Role of manganese superoxide dismutase on growth and invasive properties of human estrogen-independent breast cancer cells

Abstract

Manganese superoxide dismutase (MnSOD) is known to play a role in cancer. MnSOD exerts a tumor suppressive effect in estrogen-dependent human breast cancer cells. In the present study we investigated the in vitro role of MnSOD in the growth of some aggressive and highly metastatic estrogen-independent breast cancer cells, i.e., MDA-MB231 and SKBR3 cells. We show that estrogen-independent cells expressed a significantly higher basal MnSOD level compared to estrogen-dependent human breast cancer cell lines (MCF-7 and T47D). For MDA-MB231 cells, the high-MnSOD level was accompanied by an overproduction of intracellular hydrogen peroxide (H2O2) and by a low expression of the major H2O2-detoxifying enzymes, catalase, and peroxiredoxin 3, compared to MCF-7 cells.
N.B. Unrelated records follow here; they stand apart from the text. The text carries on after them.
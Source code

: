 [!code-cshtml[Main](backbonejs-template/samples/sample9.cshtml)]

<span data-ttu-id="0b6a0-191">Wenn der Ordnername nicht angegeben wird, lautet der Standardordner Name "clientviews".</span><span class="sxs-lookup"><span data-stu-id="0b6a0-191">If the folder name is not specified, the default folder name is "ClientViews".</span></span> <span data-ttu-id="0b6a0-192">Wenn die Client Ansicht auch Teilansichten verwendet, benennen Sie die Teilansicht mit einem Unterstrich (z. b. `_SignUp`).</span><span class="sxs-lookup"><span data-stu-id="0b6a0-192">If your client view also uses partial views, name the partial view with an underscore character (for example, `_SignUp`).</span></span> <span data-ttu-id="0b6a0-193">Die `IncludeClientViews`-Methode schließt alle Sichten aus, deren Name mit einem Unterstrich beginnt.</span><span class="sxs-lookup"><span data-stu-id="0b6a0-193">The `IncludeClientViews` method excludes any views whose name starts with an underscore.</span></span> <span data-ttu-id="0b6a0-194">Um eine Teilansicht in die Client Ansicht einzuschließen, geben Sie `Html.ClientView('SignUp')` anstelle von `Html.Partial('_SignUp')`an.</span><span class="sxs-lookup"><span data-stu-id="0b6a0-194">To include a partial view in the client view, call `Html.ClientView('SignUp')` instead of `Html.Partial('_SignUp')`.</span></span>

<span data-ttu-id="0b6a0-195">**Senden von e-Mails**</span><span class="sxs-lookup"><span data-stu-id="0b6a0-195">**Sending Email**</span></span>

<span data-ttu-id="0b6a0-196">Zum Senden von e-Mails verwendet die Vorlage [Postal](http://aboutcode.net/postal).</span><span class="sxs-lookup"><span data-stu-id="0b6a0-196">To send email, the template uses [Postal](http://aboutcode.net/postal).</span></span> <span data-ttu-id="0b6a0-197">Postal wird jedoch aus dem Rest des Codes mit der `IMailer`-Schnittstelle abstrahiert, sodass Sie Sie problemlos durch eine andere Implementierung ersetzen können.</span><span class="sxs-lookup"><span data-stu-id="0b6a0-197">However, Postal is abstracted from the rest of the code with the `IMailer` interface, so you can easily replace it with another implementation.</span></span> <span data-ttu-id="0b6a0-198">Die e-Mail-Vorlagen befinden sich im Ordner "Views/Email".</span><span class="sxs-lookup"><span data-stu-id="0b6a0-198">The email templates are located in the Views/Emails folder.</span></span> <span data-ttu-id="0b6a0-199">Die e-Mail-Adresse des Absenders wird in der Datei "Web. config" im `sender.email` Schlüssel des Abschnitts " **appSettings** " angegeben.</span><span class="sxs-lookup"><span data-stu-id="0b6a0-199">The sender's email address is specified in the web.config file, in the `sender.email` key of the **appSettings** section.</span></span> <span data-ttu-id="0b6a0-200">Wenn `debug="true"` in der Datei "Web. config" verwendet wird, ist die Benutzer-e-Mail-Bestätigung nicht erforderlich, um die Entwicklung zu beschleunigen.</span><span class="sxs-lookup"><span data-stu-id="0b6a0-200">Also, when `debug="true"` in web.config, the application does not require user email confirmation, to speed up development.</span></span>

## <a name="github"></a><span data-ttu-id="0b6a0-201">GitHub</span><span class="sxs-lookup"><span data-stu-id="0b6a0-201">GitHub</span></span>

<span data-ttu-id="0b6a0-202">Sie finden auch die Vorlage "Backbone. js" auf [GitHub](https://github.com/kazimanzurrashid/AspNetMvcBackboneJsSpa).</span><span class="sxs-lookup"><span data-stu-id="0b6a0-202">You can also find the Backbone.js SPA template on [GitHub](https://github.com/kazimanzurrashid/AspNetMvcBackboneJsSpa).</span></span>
Suppression of MnSOD expression by antisense RNA was associated with a decrease of H2O2 content and caused a stimulation of growth with a reduced cell doubling time but induced a decrease of colony formation. Furthermore, treatment of MDA-MB231 cells with H2O2 scavengers markedly reduced tumor cell growth and colony formation. In addition, MnSOD suppression or treatment with H2O2 scavengers reduced the invasive properties of MDA-MB231 cells up to 43%, with a concomitant decrease of metalloproteinase-9 activity. We conclude that MnSOD plays a role in regulating tumor cell growth and invasive properties of estrogen-independent metastatic breast cancer cells. These action are mediated by MnSOD-dependent H2O2 production. In addition, these results suggest that MnSOD up-regulation may be one mechanism that contributes to the development of metastatic breast cancers.